# Exercise directions
With the pictures set aside, return the lines below exactly, beginning at the first and ending at the line containing "Installation".

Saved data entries

=====

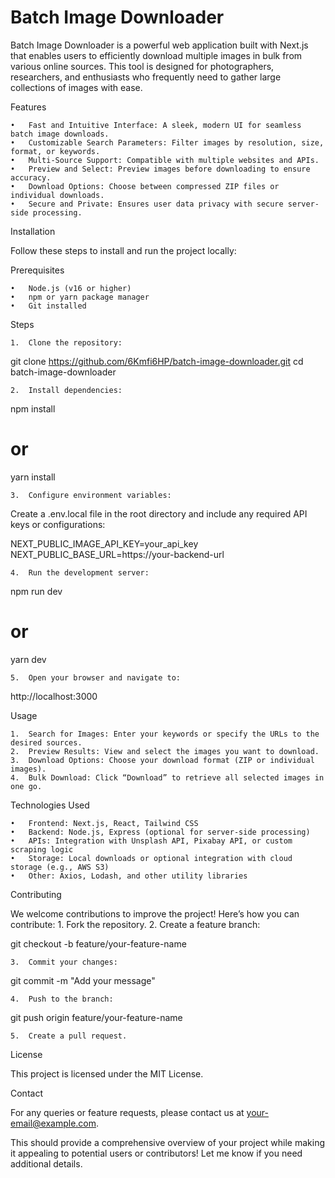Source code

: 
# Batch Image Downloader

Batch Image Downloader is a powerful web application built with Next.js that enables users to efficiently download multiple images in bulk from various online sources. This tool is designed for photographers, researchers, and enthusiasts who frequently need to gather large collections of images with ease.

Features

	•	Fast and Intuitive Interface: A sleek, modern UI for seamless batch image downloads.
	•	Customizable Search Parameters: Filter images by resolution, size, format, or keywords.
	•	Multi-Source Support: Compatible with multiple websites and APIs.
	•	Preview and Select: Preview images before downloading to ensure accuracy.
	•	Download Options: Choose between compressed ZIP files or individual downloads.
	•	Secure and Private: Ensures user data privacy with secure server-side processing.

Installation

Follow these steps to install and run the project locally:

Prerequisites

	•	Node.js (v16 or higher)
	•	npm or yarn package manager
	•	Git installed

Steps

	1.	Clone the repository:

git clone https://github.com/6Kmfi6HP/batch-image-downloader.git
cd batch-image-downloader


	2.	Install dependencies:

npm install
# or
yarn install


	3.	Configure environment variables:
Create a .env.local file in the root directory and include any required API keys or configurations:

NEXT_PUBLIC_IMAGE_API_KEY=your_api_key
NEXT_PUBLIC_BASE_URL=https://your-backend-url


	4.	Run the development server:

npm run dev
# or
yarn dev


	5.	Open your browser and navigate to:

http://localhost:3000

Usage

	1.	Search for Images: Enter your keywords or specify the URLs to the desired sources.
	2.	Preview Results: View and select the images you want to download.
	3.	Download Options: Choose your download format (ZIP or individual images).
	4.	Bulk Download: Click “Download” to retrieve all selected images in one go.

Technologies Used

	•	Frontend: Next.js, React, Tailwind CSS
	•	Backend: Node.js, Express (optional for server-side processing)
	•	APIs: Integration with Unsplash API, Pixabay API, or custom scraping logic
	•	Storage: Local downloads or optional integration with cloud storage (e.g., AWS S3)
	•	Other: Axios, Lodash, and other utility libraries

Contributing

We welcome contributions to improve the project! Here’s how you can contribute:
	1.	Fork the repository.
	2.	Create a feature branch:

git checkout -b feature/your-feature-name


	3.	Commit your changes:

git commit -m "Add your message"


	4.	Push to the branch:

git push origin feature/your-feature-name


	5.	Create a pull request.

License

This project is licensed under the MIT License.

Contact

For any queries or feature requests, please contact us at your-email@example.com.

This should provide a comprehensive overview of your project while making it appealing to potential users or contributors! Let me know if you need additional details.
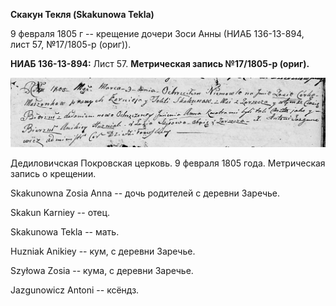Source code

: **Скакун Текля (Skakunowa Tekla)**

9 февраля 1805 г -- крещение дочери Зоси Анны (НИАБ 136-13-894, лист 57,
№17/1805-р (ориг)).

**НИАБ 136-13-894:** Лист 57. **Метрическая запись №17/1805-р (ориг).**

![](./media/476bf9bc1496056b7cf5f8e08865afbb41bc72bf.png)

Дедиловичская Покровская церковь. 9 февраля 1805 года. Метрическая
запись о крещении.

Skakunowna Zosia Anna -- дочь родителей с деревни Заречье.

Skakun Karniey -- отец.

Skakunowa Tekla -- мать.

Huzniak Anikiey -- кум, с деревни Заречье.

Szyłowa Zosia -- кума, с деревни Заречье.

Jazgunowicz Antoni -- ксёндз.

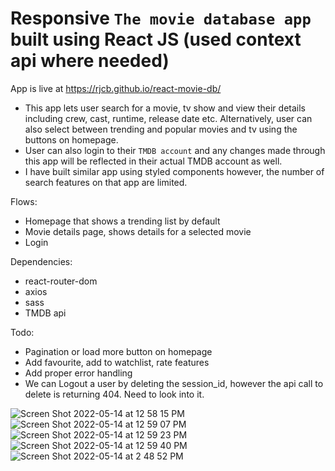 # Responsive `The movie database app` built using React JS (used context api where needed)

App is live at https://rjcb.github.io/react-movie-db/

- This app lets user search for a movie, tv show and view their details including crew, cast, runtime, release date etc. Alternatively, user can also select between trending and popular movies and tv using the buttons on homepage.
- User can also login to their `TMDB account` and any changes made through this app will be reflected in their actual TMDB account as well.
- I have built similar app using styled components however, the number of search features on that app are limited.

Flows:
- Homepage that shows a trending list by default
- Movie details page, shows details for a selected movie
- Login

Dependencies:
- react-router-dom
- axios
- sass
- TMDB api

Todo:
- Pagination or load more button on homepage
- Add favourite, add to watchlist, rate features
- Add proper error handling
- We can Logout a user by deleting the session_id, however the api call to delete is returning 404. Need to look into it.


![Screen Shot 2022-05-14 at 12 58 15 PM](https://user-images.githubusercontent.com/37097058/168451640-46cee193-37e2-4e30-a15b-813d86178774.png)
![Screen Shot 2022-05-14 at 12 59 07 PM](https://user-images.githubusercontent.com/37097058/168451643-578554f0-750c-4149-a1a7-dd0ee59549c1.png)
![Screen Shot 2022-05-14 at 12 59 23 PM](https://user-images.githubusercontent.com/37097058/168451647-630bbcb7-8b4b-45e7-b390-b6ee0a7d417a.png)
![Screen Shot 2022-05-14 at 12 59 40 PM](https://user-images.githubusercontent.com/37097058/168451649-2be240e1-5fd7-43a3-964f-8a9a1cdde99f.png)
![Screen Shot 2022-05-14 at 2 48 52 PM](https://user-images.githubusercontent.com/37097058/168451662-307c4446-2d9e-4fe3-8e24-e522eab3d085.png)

=====

# Expected answer
Source code

: 
# Batch Image Downloader

Batch Image Downloader is a powerful web application built with Next.js that enables users to efficiently download multiple images in bulk from various online sources. This tool is designed for photographers, researchers, and enthusiasts who frequently need to gather large collections of images with ease.

Features

	•	Fast and Intuitive Interface: A sleek, modern UI for seamless batch image downloads.
	•	Customizable Search Parameters: Filter images by resolution, size, format, or keywords.
	•	Multi-Source Support: Compatible with multiple websites and APIs.
	•	Preview and Select: Preview images before downloading to ensure accuracy.
	•	Download Options: Choose between compressed ZIP files or individual downloads.
	•	Secure and Private: Ensures user data privacy with secure server-side processing.

Installation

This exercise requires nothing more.